Pierre de la Broce est sans doute né vers 1230 en Touraine. Il entre au service du roi sous le règne de Louis IX pour lequel il devient l’un des chambellans. C’est toutefois sous le règne de Philippe III que Pierre de la Broce connaît une véritable ascension. Dès 1270, il fait partie des hommes de confiance du nouveau souverain. Néanmoins, tout prend fin en 1278 lorsqu’il est arrêté et placé au secret avant d’être pendu au gibet de Montfaucon.
La chute de Pierre de la Broce a marqué les esprits de ses contemporains, car les conditions de son jugement n’ont pas été rendues publiques. Bien des années après sa mort, l’ancien chambellan n’est pas oublié puisqu’il prend place dans la Divine comédie de Dante, qui situe le malheureux non pas en enfer, mais au purgatoire, apparaissant comme victime de l’envie. Il faut attendre la mort de Philippe III en 1285 pour que l’évêque de Bayeux, le second de Pierre de la Broce, tout comme la famille du chambellan, ne soient plus inquiétés. Les descendants de Pierre se voient même restituer leurs biens, à l’exception du logis de Châtillon-sur-Indre.
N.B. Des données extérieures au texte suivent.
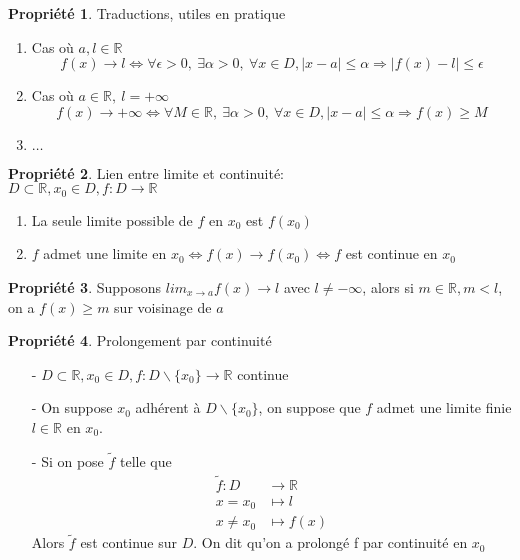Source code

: \documentclass[fleqn]{article}
\theoremstyle{definition} \newtheorem*{defi}{D\'efinition}
\theoremstyle{definition} \newtheorem*{theo}{Th\'eor\`eme}
\theoremstyle{definition} \newtheorem*{prop}{Propri\'et\'e}
\theoremstyle{remark} \newtheorem*{rqs}{Remarques}
\begin{document}
\begin{prop} Traductions, utiles en pratique
	\begin{enumerate}
		\item Cas o\`u $a,l \in \mathbb{R}$
			\[f(x) \rightarrow l \Leftrightarrow \forall \epsilon > 0,\ \exists \alpha > 0,\ \forall x \in D, |x-a| \leq \alpha \Rightarrow
			|f(x) - l| \leq \epsilon\]
		\item Cas o\`u $a \in \mathbb{R},\ l = +\infty$
			\[f(x) \rightarrow +\infty \Leftrightarrow \forall M \in \mathbb{R},\ \exists \alpha > 0,\ \forall x \in D, |x-a| \leq
			\alpha \Rightarrow f(x) \geq M\]
		\item $\hdots$
	\end{enumerate}
\end{prop}

\begin{prop} Lien entre limite et continuit\'e: \\
	$D \subset \mathbb{R}, x_0 \in D, f:D \rightarrow \mathbb{R}$
	\begin{enumerate}
		\item La seule limite possible de $f$ en $x_0$ est $f(x_0)$
		\item $f$ admet une limite en $x_0 \Leftrightarrow f(x) \rightarrow f(x_0) \Leftrightarrow f$ est continue en $x_0$
	\end{enumerate}
\end{prop}

\begin{prop}
	Supposons $lim_{x \to a} f(x) \rightarrow l$ avec $l \neq -\infty$, alors si $m \in \mathbb{R}, m < l$, on a $f(x) \geq m$
	sur voisinage de $a$
\end{prop}

\begin{prop} Prolongement par continuit\'e
	\begin{itemize}
		\item [-] $D \subset \mathbb{R}, x_0 \in D, f:D \backslash \{x_0\} \rightarrow \mathbb{R}$ continue
		\item [-] On suppose $x_0$ adh\'erent \`a $D \backslash \{x_0\}$, on suppose que $f$ admet une limite finie $l \in \mathbb{R}$
			en $x_0$.
		\item [-] Si on pose $\tilde{f}$ telle que
			\begin{align*}
				\tilde{f}: D &\rightarrow \mathbb{R} \\
				x = x_0 &\mapsto l \\
				x \neq x_0 &\mapsto f(x)
			\end{align*}
		Alors $\tilde{f}$ est continue sur $D$. On dit qu'on a prolong\'e f par continuit\'e en $x_0$
	\end{itemize}
\end{prop}
\end{document}
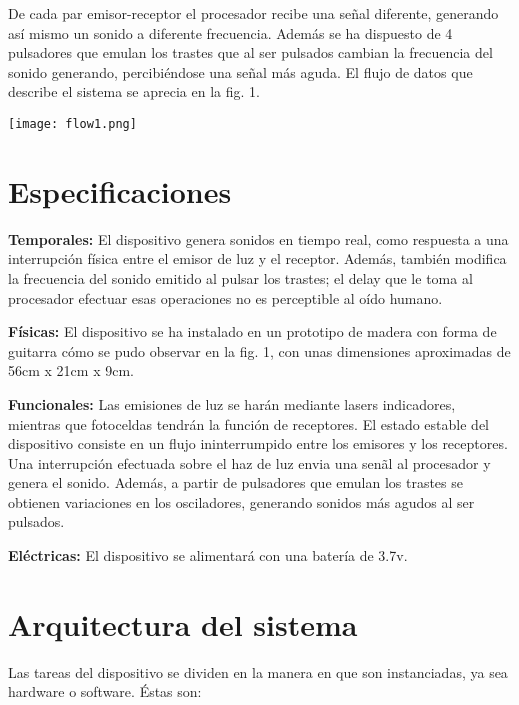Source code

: \documentclass[12pt,journal]{IEEEtran}
\begin{document}
De cada par emisor-receptor el procesador recibe una se\~nal diferente, generando as\'i mismo un sonido a diferente frecuencia. Adem\'as se ha dispuesto de 4 pulsadores que emulan los trastes que al ser pulsados cambian la frecuencia del sonido generando, percibi\'endose una se\~nal m\'as aguda.
El flujo de datos que describe el sistema se aprecia en la fig. 1.
\begin{center}
	\texttt{[image: flow1.png]}
\end{center}

\section{Especificaciones}  

\textbf{Temporales: }El dispositivo genera sonidos en tiempo real, como respuesta a una interrupci\'on f\'isica entre el emisor de luz y el receptor. Adem\'as, tambi\'en modifica la frecuencia del sonido emitido al pulsar los trastes; el delay que le toma al procesador efectuar esas operaciones no es perceptible al o\'ido humano.

\textbf{F\'isicas: }El dispositivo se ha instalado en un prototipo de madera con forma de guitarra c\'omo se pudo observar en la fig. 1, con unas dimensiones aproximadas de 56cm x 21cm x 9cm.

\textbf{Funcionales: }Las emisiones de luz se har\'an mediante lasers indicadores, mientras que fotoceldas tendr\'an la funci\'on de receptores. El estado estable del dispositivo consiste en un flujo ininterrumpido entre los emisores y los receptores. Una interrupci\'on efectuada sobre el haz de luz envia una sen\~al al procesador y genera el sonido. Adem\'as, a partir de pulsadores que emulan los trastes se obtienen variaciones en los osciladores, generando sonidos m\'as agudos al ser pulsados.

\textbf{El\'ectricas: }El dispositivo se alimentar\'a con una bater\'ia de 3.7v.

\section{Arquitectura del sistema}
Las tareas del dispositivo se dividen en la manera en que son instanciadas, ya sea hardware o software. \'Estas son:
\end{document}
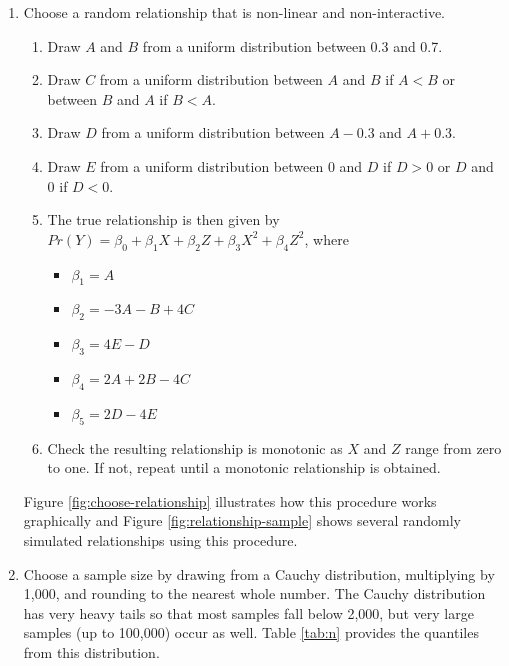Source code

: \documentclass[12pt]{article}
\begin{document}
\begin{appendix}
\begin{enumerate}
\item Choose a random relationship that is non-linear and non-interactive.
        \begin{enumerate}
        \item Draw $A$ and $B$ from a uniform distribution between 0.3 and 0.7.
        \item Draw $C$ from a uniform distribution between $A$ and $B$ if $A < B$ or between $B$ and $A$ if $B < A$.
        \item Draw $D$ from a uniform distribution between $A - 0.3$ and $A + 0.3$.
        \item Draw $E$ from a uniform distribution between 0 and $D$ if $D > 0$ or $D$ and 0 if $D < 0$.
        \item The true relationship is then given by $Pr(Y) = \beta_0 + \beta_1X + \beta_2Z + \beta_3X^2 + \beta_4Z^2$, where
                \begin{itemize}
                \item $\beta_1 = A$
                \item $\beta_2 = -3A - B + 4C$ 
                \item $\beta_3 = 4E - D$
                \item $\beta_4 = 2A + 2B - 4C$
                \item $\beta_5 = 2D - 4E$ 
                \end{itemize}
        \item Check the resulting relationship is monotonic as $X$ and $Z$ range from zero to one. If not, repeat until a monotonic relationship is obtained.
        \end{enumerate}
        Figure \ref{fig:choose-relationship} illustrates how this procedure works graphically and Figure    \ref{fig:relationship-sample} shows several randomly simulated relationships using this procedure.



        \item Choose a sample size by drawing from a Cauchy distribution, multiplying by 1,000, and rounding to the nearest whole number. The Cauchy distribution has very heavy tails so that most samples fall below 2,000, but very large samples (up to 100,000) occur as well. Table \ref{tab:n} provides the quantiles from this distribution.
        

\end{enumerate}
\end{appendix}
\end{document}
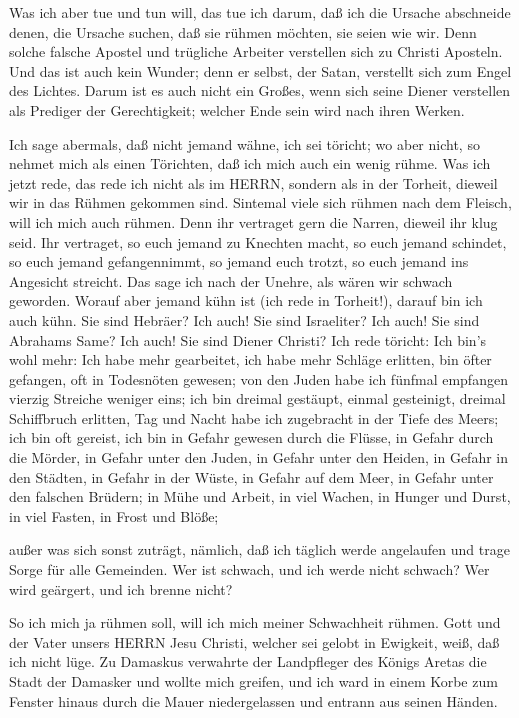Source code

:  Was ich aber tue und tun will, das tue ich darum, daß ich
die Ursache abschneide denen, die Ursache suchen, daß sie rühmen
möchten, sie seien wie wir.  Denn solche falsche Apostel
und trügliche Arbeiter verstellen sich zu Christi Aposteln.
 Und das ist auch kein Wunder; denn er selbst, der Satan,
verstellt sich zum Engel des Lichtes.  Darum ist es auch
nicht ein Großes, wenn sich seine Diener verstellen als Prediger der
Gerechtigkeit; welcher Ende sein wird nach ihren Werken.

 Ich sage abermals, daß nicht jemand wähne, ich sei
töricht; wo aber nicht, so nehmet mich als einen Törichten, daß ich mich
auch ein wenig rühme.  Was ich jetzt rede, das rede ich
nicht als im HERRN, sondern als in der Torheit, dieweil wir in das
Rühmen gekommen sind.  Sintemal viele sich rühmen nach dem
Fleisch, will ich mich auch rühmen.  Denn ihr vertraget
gern die Narren, dieweil ihr klug seid.  Ihr vertraget, so
euch jemand zu Knechten macht, so euch jemand schindet, so euch jemand
gefangennimmt, so jemand euch trotzt, so euch jemand ins Angesicht
streicht.  Das sage ich nach der Unehre, als wären wir
schwach geworden. Worauf aber jemand kühn ist (ich rede in Torheit!),
darauf bin ich auch kühn.  Sie sind Hebräer? Ich auch! Sie
sind Israeliter? Ich auch! Sie sind Abrahams Same? Ich auch!
 Sie sind Diener Christi? Ich rede töricht: Ich bin's wohl
mehr: Ich habe mehr gearbeitet, ich habe mehr Schläge erlitten, bin
öfter gefangen, oft in Todesnöten gewesen;  von den Juden
habe ich fünfmal empfangen vierzig Streiche weniger eins; 
ich bin dreimal gestäupt, einmal gesteinigt, dreimal Schiffbruch
erlitten, Tag und Nacht habe ich zugebracht in der Tiefe des Meers;
 ich bin oft gereist, ich bin in Gefahr gewesen durch die
Flüsse, in Gefahr durch die Mörder, in Gefahr unter den Juden, in Gefahr
unter den Heiden, in Gefahr in den Städten, in Gefahr in der Wüste, in
Gefahr auf dem Meer, in Gefahr unter den falschen Brüdern; 
in Mühe und Arbeit, in viel Wachen, in Hunger und Durst, in viel Fasten,
in Frost und Blöße;

 außer was sich sonst zuträgt, nämlich, daß ich täglich
werde angelaufen und trage Sorge für alle Gemeinden.  Wer
ist schwach, und ich werde nicht schwach? Wer wird geärgert, und ich
brenne nicht?

 So ich mich ja rühmen soll, will ich mich meiner
Schwachheit rühmen.  Gott und der Vater unsers HERRN Jesu
Christi, welcher sei gelobt in Ewigkeit, weiß, daß ich nicht lüge.
 Zu Damaskus verwahrte der Landpfleger des Königs Aretas
die Stadt der Damasker und wollte mich greifen,  und ich
ward in einem Korbe zum Fenster hinaus durch die Mauer niedergelassen
und entrann aus seinen Händen.

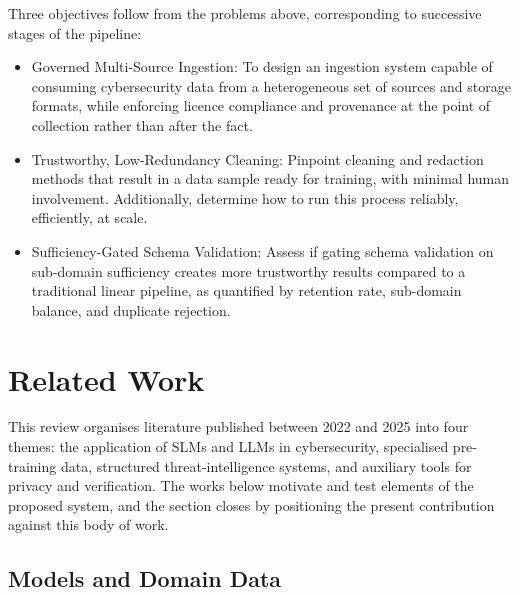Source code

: \documentclass[conference]{IEEEtran}
\begin{document}
Three objectives follow from the problems above, corresponding to successive stages of the pipeline:
\begin{itemize}
\item Governed Multi-Source Ingestion: To design an ingestion system capable of consuming cybersecurity data from a heterogeneous set of sources and storage formats, while enforcing licence compliance and provenance at the point of collection rather than after the fact.
\item Trustworthy, Low-Redundancy Cleaning: Pinpoint cleaning and redaction methods that result in a data sample ready for training, with minimal human involvement. Additionally, determine how to run this process reliably, efficiently, at scale.
\item Sufficiency-Gated Schema Validation: Assess if gating schema validation on sub-domain sufficiency creates more trustworthy results compared to a traditional linear pipeline, as quantified by retention rate, sub-domain balance, and duplicate rejection.
\end{itemize}

\section{Related Work}

This review organises literature published between 2022 and 2025 into four themes: the application of SLMs and LLMs in cybersecurity, specialised pre-training data, structured threat-intelligence systems, and auxiliary tools for privacy and verification. The works below motivate and test elements of the proposed system, and the section closes by positioning the present contribution against this body of work.

\subsection{Models and Domain Data}
\end{document}
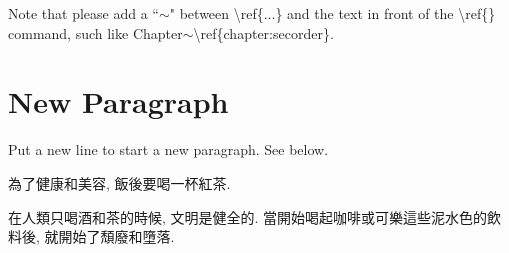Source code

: Note that please add a ``$\sim$" between \textbackslash ref\{...\} and the text in front of the \textbackslash ref\{\} command, such like Chapter$\sim$\textbackslash ref\{chapter:secorder\}.



\section{New Paragraph}

Put a new line to start a new paragraph.
See below.

為了健康和美容, 飯後要喝一杯紅茶.

在人類只喝酒和茶的時候, 文明是健全的.
當開始喝起咖啡或可樂這些泥水色的飲料後, 就開始了頹廢和墮落.

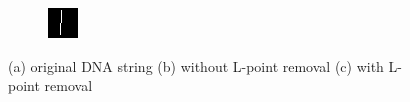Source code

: \documentclass{article}
\begin{document}
\begin{figure}[H]
\begin{subfigure}[b]{0.32\textwidth}
		\caption{}
		\label{fig:critical2DenPhi}
	\end{subfigure}
	\begin{subfigure}[b]{0.32\textwidth}
		\includegraphics[width=\linewidth]{critical3}
		\caption{}
		\label{fig:critical3DenPhi}
	\end{subfigure}
	\captionsetup{justification=centering}
	\caption{(a) original DNA string (b) without L-point removal (c) with L-point removal}
	\label{fig:criticalDenPhi} %
\end{figure}
\end{document}
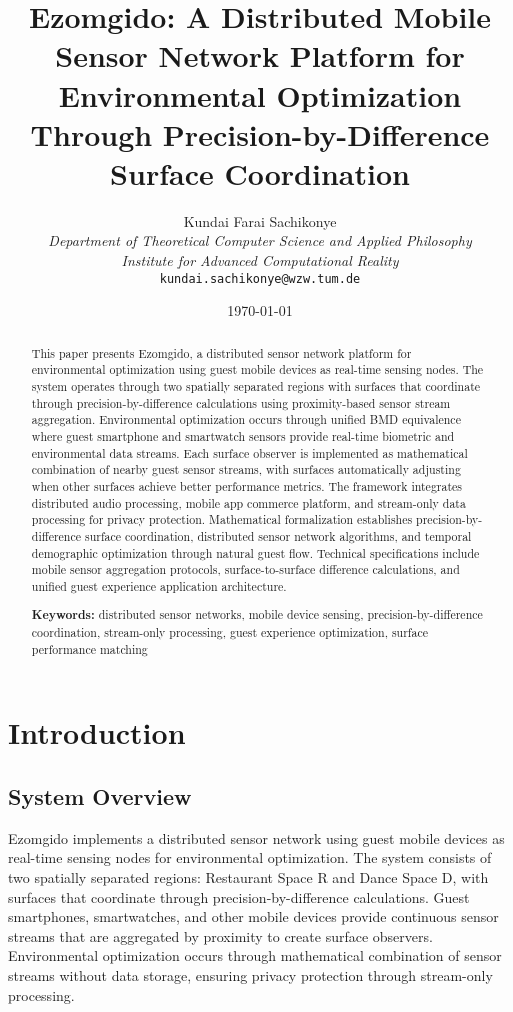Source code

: \documentclass[12pt,a4paper]{article}
\title{\textbf{Ezomgido: A Distributed Mobile Sensor Network Platform for Environmental Optimization Through Precision-by-Difference Surface Coordination}}
\author{
Kundai Farai Sachikonye\\
\textit{Department of Theoretical Computer Science and Applied Philosophy}\\
\textit{Institute for Advanced Computational Reality}\\
\texttt{kundai.sachikonye@wzw.tum.de}
}
\date{\today}
\begin{document}
\maketitle

\begin{abstract}
This paper presents Ezomgido, a distributed sensor network platform for environmental optimization using guest mobile devices as real-time sensing nodes. The system operates through two spatially separated regions with surfaces that coordinate through precision-by-difference calculations using proximity-based sensor stream aggregation. Environmental optimization occurs through unified BMD equivalence where guest smartphone and smartwatch sensors provide real-time biometric and environmental data streams. Each surface observer is implemented as mathematical combination of nearby guest sensor streams, with surfaces automatically adjusting when other surfaces achieve better performance metrics. The framework integrates distributed audio processing, mobile app commerce platform, and stream-only data processing for privacy protection. Mathematical formalization establishes precision-by-difference surface coordination, distributed sensor network algorithms, and temporal demographic optimization through natural guest flow. Technical specifications include mobile sensor aggregation protocols, surface-to-surface difference calculations, and unified guest experience application architecture.

\textbf{Keywords:} distributed sensor networks, mobile device sensing, precision-by-difference coordination, stream-only processing, guest experience optimization, surface performance matching
\end{abstract}

\tableofcontents

\section{Introduction}

\subsection{System Overview}

Ezomgido implements a distributed sensor network using guest mobile devices as real-time sensing nodes for environmental optimization. The system consists of two spatially separated regions: Restaurant Space R and Dance Space D, with surfaces that coordinate through precision-by-difference calculations. Guest smartphones, smartwatches, and other mobile devices provide continuous sensor streams that are aggregated by proximity to create surface observers. Environmental optimization occurs through mathematical combination of sensor streams without data storage, ensuring privacy protection through stream-only processing.
\end{document}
Cette histoire nous est racontée dans l’ouvrage L’ascension et la chute de Pierre de la Broce, chambellan du roi († 1278), paru aux éditions Honoré Champion en 2021, et écrit par Xavier Hélary, professeur d’histoire médiévale à l’université Jean Moulin Lyon III et spécialiste de l’histoire des grands Capétiens de Saint Louis à Philippe le Bel et de l’histoire militaire du Moyen Âge. Il ne faut cependant pas s’y tromper, il ne s’agit pas d’un ouvrage biographique, mais bien d’une véritable Étude sur le pouvoir royal au temps de Saint Louis et de Philippe III (v. 1250 – v. 1280), comme l’indique le sous-titre de ce livre.
En effet, le récit de la vie de Pierre de la Broce ne constitue qu’une partie de l’ouvrage. Xavier Hélary s’interroge avant tout « sur l’ampleur de la réussite sociale et économique [du chambellan] et des siens et sur la nature de son pouvoir au temps de son ascension et de sa splendeur ». Ce questionnement implique nécessairement un examen attentif du fonctionnement de l’institution monarchique.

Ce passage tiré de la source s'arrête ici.